● **WHAT THE TASK REQUIRES**
Count the lines in the entries that contain "files". Say the number and nothing more.

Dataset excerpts
┌──
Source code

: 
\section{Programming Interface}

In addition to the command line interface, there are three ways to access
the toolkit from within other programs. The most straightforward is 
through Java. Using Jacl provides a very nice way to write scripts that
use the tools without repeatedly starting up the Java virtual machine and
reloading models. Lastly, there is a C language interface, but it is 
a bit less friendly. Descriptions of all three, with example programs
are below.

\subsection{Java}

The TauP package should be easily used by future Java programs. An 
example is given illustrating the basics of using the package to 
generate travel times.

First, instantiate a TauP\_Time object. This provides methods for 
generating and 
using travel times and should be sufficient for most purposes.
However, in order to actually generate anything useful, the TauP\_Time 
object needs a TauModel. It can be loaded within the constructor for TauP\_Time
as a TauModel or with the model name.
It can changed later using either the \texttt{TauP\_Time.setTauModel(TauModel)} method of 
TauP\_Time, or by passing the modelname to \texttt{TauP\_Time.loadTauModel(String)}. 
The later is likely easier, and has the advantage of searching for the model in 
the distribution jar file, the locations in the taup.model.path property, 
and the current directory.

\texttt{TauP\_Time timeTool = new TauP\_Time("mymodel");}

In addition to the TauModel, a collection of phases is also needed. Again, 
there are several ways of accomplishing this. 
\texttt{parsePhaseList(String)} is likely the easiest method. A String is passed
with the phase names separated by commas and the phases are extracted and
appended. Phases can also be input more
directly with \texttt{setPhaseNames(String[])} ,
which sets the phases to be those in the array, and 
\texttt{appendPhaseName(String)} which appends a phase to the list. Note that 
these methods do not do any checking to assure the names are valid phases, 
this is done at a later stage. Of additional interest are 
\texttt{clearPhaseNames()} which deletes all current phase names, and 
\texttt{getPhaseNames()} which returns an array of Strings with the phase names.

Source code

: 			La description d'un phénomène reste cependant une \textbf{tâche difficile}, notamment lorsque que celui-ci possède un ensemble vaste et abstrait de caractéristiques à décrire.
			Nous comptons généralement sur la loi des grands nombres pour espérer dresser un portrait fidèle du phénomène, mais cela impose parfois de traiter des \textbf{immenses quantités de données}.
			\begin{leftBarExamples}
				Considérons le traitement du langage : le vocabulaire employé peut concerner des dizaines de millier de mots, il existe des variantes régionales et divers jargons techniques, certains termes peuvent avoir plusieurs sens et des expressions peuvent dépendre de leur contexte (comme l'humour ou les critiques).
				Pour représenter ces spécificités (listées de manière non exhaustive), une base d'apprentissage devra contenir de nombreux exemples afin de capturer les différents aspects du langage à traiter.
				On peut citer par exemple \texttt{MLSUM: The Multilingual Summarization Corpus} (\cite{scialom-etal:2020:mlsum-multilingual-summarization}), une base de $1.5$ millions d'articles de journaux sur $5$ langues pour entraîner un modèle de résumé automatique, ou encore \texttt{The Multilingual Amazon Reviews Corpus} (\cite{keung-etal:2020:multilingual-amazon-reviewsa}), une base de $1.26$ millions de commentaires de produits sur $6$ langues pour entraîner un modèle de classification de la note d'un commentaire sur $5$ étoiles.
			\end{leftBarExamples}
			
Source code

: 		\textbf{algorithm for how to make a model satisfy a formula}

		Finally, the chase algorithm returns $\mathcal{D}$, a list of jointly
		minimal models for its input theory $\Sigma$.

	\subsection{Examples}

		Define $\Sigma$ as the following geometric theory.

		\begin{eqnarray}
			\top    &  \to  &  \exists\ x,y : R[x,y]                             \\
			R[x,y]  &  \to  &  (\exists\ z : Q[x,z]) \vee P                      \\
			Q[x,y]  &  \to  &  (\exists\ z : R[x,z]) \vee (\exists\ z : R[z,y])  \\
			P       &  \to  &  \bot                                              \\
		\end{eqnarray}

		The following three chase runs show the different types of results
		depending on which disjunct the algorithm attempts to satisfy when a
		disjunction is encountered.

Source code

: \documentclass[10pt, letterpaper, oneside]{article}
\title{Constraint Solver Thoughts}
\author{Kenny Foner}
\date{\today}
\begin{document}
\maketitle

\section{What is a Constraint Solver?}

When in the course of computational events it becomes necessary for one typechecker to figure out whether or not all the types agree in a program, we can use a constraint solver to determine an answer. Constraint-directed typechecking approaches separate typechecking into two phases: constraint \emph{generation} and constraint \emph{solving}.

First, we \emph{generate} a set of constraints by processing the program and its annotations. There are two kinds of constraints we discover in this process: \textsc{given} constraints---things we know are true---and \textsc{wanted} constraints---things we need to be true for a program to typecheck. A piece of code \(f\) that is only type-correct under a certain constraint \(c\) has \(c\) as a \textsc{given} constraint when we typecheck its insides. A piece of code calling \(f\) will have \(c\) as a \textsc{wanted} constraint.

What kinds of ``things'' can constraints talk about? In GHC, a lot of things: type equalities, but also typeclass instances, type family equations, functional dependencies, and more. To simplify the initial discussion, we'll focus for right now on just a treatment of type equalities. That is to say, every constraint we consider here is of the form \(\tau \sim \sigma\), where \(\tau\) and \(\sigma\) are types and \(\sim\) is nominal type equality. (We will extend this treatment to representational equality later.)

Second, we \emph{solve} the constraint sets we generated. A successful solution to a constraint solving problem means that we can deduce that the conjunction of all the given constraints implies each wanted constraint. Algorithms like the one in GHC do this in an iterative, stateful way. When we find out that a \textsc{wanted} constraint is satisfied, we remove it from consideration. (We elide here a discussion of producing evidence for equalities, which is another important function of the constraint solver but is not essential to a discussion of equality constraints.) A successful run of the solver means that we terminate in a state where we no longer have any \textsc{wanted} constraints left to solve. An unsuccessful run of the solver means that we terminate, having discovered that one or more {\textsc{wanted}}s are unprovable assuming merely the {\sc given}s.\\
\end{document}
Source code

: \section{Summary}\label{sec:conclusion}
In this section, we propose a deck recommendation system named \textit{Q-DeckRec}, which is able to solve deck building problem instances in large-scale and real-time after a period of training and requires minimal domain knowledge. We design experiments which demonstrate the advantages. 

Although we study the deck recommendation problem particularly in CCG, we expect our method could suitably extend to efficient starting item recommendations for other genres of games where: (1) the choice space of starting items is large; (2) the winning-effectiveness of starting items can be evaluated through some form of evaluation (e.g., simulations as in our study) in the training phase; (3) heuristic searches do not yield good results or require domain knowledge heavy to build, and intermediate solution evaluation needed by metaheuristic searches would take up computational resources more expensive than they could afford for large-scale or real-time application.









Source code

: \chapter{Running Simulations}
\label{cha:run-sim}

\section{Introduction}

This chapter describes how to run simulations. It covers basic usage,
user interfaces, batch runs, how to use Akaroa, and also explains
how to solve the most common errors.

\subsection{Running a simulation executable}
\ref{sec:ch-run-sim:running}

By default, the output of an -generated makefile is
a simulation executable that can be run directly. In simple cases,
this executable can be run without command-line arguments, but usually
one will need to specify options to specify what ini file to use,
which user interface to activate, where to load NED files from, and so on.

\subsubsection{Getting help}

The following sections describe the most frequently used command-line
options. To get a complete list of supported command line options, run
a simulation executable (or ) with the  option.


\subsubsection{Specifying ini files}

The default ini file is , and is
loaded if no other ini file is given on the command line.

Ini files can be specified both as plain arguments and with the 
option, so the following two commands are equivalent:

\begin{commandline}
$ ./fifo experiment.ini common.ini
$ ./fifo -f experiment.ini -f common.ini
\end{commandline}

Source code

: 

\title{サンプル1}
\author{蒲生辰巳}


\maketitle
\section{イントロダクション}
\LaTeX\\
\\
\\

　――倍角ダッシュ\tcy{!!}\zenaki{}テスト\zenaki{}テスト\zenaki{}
└──
● **SOLUTION TO THIS EXERCISE**
3